His plan to somehow work off anywhere from $24 million to $2.5 billion in debts was stymied when he was apprehended by Albanian authorities. He faces extradition to Turkey, where a prosecutor has asked for sentences of 40,564 years for him and other executives (just in case, I guess).

Thai SEC punishes Bitkub CTO for trading Bitkub Coin on insider information

The Securities and Exchange Commission in Thailand took action against Samret Wajanasathian, the chief technology officer of the Thai crypto exchange Bitkub. The SEC fined him 8.5 million baht (~$234,000), and said they would bar him from serving as a director or executive at any crypto firms for a year.

The SEC reported that Wajanasathian had purchased around $61,000 of Bitkub Coin ($KUB) just before it was publicized that the Siam Commercial Bank would purchase a 51% stake in Bitkub. After the announcement, the value of KUB rose 100%.

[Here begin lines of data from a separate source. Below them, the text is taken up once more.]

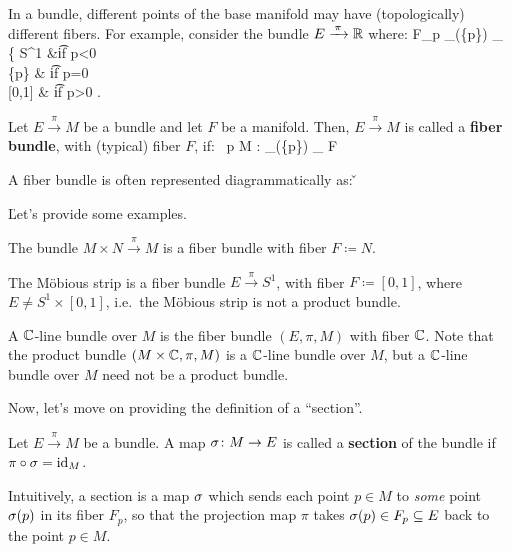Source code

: \be
In a bundle, different points of the base manifold may have (topologically) different fibers. For example, consider
the bundle $E\xrightarrow{\,\pi\,}\mathbb{R}$ where:
\bse
F_p \coloneqq {}_\pi(\{p\}) \cong_ \left\{  S^1 &\t{if }p<0\\ \{p\} & \t{if }p=0\\ {}
[0,1] & \t{if } p>0 \ea \right.
\ese
\ee

Let $E\xrightarrow{\,\pi\,}M$ be a bundle and let $F$ be a manifold. Then, $E\xrightarrow{\,\pi\,}M$ is called a
\textbf{fiber bundle}, with (typical) fiber $F$, if:
\bse
\forall \, p \in M : _\pi(\{p\}) \cong_ F
\ese
\ed

A fiber bundle is often represented diagrammatically as: \v
\bse
{}
\ese

\v

Let's provide some examples.

\be
The bundle $M\times N\xrightarrow{\,\pi\,}M$ is a fiber bundle with fiber $F \coloneqq N$.
\ee

\be
The Möbious strip is a fiber bundle $E\xrightarrow{\,\pi\,}S^1$, with fiber $F \coloneqq [0,1]$, where $E\neq
S^1\times[0,1]$, i.e.\ the Möbious strip is not a product bundle.
\ee

\be
A $\mathbb{C}$-line bundle over $M$ is the fiber bundle $(E,\pi,M)$ with fiber $\mathbb{C}$. Note that the product bundle $(M\times
\mathbb{C},\pi,M)$ is a $\mathbb{C}$-line bundle over $M$, but a $\mathbb{C}$-line bundle over $M$ need not be a product bundle.
\ee

Now, let's move on providing the definition of a ``section''.

\bd [Section]
Let $E\xrightarrow{\,\pi\,}M$ be a bundle. A map $\sigma\colon M \to E$ is called a \textbf{section} of the bundle if
$\pi \circ \sigma = \operatorname{id}_M$.
\ed

Intuitively, a section is a map $\sigma$ which sends each point $p\in M$ to \emph{some} point $\sigma(p)$ in its fiber $F_p$,
so that the projection map $\pi$ takes $\sigma(p) \in F_p\subseteq E$ back to the point $p\in M$.

\vspace{25pt}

Earlier that week, the SCM had announced they would not be following through on purchasing the planned $500 million stake in Bitkub, due to concerns over "various issues" that were raised by the Thai SEC.

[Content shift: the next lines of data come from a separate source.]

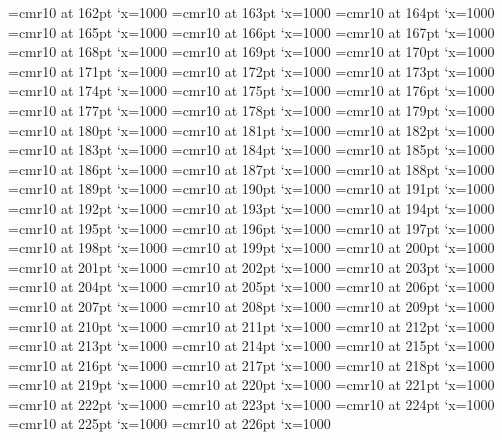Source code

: \font\F=cmr10 at 162pt \efcode\F`x=1000
\font\F=cmr10 at 163pt \efcode\F`x=1000
\font\F=cmr10 at 164pt \efcode\F`x=1000
\font\F=cmr10 at 165pt \efcode\F`x=1000
\font\F=cmr10 at 166pt \efcode\F`x=1000
\font\F=cmr10 at 167pt \efcode\F`x=1000
\font\F=cmr10 at 168pt \efcode\F`x=1000
\font\F=cmr10 at 169pt \efcode\F`x=1000
\font\F=cmr10 at 170pt \efcode\F`x=1000
\font\F=cmr10 at 171pt \efcode\F`x=1000
\font\F=cmr10 at 172pt \efcode\F`x=1000
\font\F=cmr10 at 173pt \efcode\F`x=1000
\font\F=cmr10 at 174pt \efcode\F`x=1000
\font\F=cmr10 at 175pt \efcode\F`x=1000
\font\F=cmr10 at 176pt \efcode\F`x=1000
\font\F=cmr10 at 177pt \efcode\F`x=1000
\font\F=cmr10 at 178pt \efcode\F`x=1000
\font\F=cmr10 at 179pt \efcode\F`x=1000
\font\F=cmr10 at 180pt \efcode\F`x=1000
\font\F=cmr10 at 181pt \efcode\F`x=1000
\font\F=cmr10 at 182pt \efcode\F`x=1000
\font\F=cmr10 at 183pt \efcode\F`x=1000
\font\F=cmr10 at 184pt \efcode\F`x=1000
\font\F=cmr10 at 185pt \efcode\F`x=1000
\font\F=cmr10 at 186pt \efcode\F`x=1000
\font\F=cmr10 at 187pt \efcode\F`x=1000
\font\F=cmr10 at 188pt \efcode\F`x=1000
\font\F=cmr10 at 189pt \efcode\F`x=1000
\font\F=cmr10 at 190pt \efcode\F`x=1000
\font\F=cmr10 at 191pt \efcode\F`x=1000
\font\F=cmr10 at 192pt \efcode\F`x=1000
\font\F=cmr10 at 193pt \efcode\F`x=1000
\font\F=cmr10 at 194pt \efcode\F`x=1000
\font\F=cmr10 at 195pt \efcode\F`x=1000
\font\F=cmr10 at 196pt \efcode\F`x=1000
\font\F=cmr10 at 197pt \efcode\F`x=1000
\font\F=cmr10 at 198pt \efcode\F`x=1000
\font\F=cmr10 at 199pt \efcode\F`x=1000
\font\F=cmr10 at 200pt \efcode\F`x=1000
\font\F=cmr10 at 201pt \efcode\F`x=1000
\font\F=cmr10 at 202pt \efcode\F`x=1000
\font\F=cmr10 at 203pt \efcode\F`x=1000
\font\F=cmr10 at 204pt \efcode\F`x=1000
\font\F=cmr10 at 205pt \efcode\F`x=1000
\font\F=cmr10 at 206pt \efcode\F`x=1000
\font\F=cmr10 at 207pt \efcode\F`x=1000
\font\F=cmr10 at 208pt \efcode\F`x=1000
\font\F=cmr10 at 209pt \efcode\F`x=1000
\font\F=cmr10 at 210pt \efcode\F`x=1000
\font\F=cmr10 at 211pt \efcode\F`x=1000
\font\F=cmr10 at 212pt \efcode\F`x=1000
\font\F=cmr10 at 213pt \efcode\F`x=1000
\font\F=cmr10 at 214pt \efcode\F`x=1000
\font\F=cmr10 at 215pt \efcode\F`x=1000
\font\F=cmr10 at 216pt \efcode\F`x=1000
\font\F=cmr10 at 217pt \efcode\F`x=1000
\font\F=cmr10 at 218pt \efcode\F`x=1000
\font\F=cmr10 at 219pt \efcode\F`x=1000
\font\F=cmr10 at 220pt \efcode\F`x=1000
\font\F=cmr10 at 221pt \efcode\F`x=1000
\font\F=cmr10 at 222pt \efcode\F`x=1000
\font\F=cmr10 at 223pt \efcode\F`x=1000
\font\F=cmr10 at 224pt \efcode\F`x=1000
\font\F=cmr10 at 225pt \efcode\F`x=1000
\font\F=cmr10 at 226pt \efcode\F`x=1000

Crypto.com wants back the $7.2 million they accidentally sent a customer last year

Crypto.com somehow managed to not only send a woman AUD$10.5 million (US$7.2 million) in May 2021, but not notice it for months afterwards. The woman had requested a $100 refund, but someone accidentally entered an account number into the refund amount section and granted this woman a sudden windfall.

Rather than contacting Crypto.com about the error, she put the money into a joint account shared with her sister, and purchased her sister a five-bedroom home with nearly US$1 million of the funds.

Crypto.com only discovered the error in a December 2021 audit, and sued the woman for the erroneously-sent funds. She's just been ordered by the Victoria Supreme Court to sell the home and return the remaining money.

Unlike with many crypto transactions, erroneous transactions on centralized exchanges can typically be reversed by the exchange. However, Crypto.com would have had to notice the error much sooner, before the recipient transferred the funds elsewhere.